Public sector mergers create significant cyber risks


By Dylan Bushell-Embling
Monday, 22 July, 2019


Public sector mergers create significant cyber risks

Mergers, the reallocation of government functions and other major organisational changes within public sector organisations present major cyber security challenges, according to the Australian Cyber Security Centre.

Major organisational changes present significant opportunity for attackers, such as opportunities to use social engineering and other low-sophistication techniques to cause significant harm, the centre said in a new publication.

A merger between two public sector organisations may increase the chance of systems being misconfigured leaving them vulnerable to compromise, the ACSC warned.

Combining two organisations with different security postures may also lead to assumptions being made about the effectiveness of the combined company’s security controls, and if adversaries have compromised one organisation’s systems, they could be granted easier access to the second organisation’s systems post-merger if systems are connected.

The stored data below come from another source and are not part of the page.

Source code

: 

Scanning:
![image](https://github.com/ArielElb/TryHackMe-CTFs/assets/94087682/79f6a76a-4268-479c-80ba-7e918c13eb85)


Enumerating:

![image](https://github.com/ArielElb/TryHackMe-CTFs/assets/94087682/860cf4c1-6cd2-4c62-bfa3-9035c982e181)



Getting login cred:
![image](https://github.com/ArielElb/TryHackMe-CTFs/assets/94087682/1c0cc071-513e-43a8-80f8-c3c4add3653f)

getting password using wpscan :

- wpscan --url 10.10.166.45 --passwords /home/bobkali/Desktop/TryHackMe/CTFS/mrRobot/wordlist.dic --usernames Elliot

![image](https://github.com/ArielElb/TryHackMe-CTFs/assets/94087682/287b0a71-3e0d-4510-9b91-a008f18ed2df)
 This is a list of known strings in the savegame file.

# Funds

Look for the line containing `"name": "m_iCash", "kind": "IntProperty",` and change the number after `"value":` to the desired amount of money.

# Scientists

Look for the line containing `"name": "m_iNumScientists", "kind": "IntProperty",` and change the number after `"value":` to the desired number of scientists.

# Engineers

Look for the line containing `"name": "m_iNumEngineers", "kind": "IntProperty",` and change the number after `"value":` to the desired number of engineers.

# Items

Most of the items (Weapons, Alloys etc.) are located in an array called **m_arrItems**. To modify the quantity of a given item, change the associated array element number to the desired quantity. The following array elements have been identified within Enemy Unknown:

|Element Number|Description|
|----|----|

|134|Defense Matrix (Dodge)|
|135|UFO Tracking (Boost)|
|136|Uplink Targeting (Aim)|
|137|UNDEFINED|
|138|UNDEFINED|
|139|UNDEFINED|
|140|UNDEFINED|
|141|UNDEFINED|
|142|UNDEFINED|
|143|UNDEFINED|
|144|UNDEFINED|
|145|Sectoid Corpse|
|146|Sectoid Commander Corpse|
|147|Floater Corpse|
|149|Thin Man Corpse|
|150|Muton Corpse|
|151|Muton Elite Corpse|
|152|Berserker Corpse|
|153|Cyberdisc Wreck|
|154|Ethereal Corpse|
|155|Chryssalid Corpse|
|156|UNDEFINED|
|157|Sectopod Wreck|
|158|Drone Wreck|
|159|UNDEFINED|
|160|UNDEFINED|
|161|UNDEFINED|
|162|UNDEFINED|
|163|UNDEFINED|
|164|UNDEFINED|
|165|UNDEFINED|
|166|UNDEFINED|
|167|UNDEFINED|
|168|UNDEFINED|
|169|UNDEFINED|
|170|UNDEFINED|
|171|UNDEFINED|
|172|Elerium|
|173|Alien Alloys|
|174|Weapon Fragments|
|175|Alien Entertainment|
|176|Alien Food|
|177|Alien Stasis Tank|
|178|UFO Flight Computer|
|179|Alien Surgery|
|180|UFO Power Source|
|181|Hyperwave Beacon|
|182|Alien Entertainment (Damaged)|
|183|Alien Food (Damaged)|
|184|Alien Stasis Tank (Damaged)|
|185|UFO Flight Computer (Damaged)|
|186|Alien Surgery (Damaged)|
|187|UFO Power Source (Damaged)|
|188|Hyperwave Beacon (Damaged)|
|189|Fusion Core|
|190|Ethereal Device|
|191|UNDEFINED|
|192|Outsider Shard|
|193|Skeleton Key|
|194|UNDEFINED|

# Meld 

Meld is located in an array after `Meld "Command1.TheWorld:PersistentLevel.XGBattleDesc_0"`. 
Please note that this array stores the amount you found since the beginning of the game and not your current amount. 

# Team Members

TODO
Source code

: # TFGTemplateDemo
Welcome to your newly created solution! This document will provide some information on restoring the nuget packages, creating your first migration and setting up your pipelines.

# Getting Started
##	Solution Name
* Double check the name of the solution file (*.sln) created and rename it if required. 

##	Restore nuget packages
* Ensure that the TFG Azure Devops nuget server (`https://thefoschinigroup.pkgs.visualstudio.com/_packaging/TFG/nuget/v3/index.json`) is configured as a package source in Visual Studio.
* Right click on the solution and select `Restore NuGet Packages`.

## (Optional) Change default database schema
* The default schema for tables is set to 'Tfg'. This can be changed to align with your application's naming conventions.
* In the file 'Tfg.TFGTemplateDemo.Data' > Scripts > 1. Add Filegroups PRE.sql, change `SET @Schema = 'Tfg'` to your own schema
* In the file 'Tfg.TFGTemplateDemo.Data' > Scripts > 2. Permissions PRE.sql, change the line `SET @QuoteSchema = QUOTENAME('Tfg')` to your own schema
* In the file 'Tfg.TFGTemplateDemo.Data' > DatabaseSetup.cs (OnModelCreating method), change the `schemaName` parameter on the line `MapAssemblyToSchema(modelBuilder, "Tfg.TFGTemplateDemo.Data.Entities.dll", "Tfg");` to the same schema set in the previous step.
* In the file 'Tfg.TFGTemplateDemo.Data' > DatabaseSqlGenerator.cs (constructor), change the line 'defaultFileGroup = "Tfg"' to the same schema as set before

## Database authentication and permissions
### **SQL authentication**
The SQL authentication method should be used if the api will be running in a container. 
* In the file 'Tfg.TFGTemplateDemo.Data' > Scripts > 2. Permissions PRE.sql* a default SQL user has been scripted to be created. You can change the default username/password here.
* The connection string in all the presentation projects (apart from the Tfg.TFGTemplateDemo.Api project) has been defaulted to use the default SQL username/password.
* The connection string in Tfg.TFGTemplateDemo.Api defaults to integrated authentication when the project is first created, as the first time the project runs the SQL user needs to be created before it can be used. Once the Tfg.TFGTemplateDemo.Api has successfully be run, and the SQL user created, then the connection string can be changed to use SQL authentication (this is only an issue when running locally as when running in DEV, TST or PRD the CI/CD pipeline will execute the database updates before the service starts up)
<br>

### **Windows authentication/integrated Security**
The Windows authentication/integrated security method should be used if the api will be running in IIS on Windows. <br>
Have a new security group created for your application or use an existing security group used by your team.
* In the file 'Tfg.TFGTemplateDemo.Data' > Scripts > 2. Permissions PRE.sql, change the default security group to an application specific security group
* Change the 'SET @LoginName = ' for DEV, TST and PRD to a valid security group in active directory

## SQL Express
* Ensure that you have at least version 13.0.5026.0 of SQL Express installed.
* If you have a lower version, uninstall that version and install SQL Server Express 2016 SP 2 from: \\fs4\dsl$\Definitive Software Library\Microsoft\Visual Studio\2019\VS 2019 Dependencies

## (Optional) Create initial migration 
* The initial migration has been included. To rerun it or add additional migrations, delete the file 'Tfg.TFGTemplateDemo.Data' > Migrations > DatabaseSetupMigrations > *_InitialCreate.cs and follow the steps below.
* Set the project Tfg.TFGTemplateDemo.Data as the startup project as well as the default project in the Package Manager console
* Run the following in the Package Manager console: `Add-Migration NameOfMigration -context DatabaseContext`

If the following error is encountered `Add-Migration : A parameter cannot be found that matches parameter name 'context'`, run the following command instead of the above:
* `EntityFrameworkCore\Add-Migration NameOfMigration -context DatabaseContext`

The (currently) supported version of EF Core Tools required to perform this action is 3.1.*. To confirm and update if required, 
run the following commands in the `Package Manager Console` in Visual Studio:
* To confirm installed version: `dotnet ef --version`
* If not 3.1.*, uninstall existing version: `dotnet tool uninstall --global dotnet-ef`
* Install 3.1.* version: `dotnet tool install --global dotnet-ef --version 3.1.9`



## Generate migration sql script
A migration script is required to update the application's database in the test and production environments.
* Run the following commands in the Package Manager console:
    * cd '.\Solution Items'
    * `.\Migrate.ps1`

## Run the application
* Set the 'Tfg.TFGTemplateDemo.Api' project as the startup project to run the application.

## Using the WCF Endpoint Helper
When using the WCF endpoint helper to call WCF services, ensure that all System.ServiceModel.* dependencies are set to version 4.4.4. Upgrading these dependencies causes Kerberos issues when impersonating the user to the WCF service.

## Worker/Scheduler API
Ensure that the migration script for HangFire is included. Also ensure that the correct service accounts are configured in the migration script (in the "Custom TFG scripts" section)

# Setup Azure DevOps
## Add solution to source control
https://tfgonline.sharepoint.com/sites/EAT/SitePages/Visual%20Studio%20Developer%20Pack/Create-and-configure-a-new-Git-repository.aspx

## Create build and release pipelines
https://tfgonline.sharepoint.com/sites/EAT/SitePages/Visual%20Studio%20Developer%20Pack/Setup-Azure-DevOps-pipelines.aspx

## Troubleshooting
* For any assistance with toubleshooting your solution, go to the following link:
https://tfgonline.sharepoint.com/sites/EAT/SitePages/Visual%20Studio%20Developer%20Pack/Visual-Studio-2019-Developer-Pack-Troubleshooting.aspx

The key to understanding security postures between different organisations is sharing candid information as efficiently as possible, ACSC said. Examples can include an exchange of penetration testing results and cybersecurity incident registers.

ACSC also recommended that agencies consider conducting fresh penetration testing after a major organisational change to verify the security posture of any combined systems.

Before any systems are combined, ACSC recommends that agencies consider questions such as whether the systems are still under vendor support and fully patched, as well as how new systems will be patched, backed up, monitored and managed.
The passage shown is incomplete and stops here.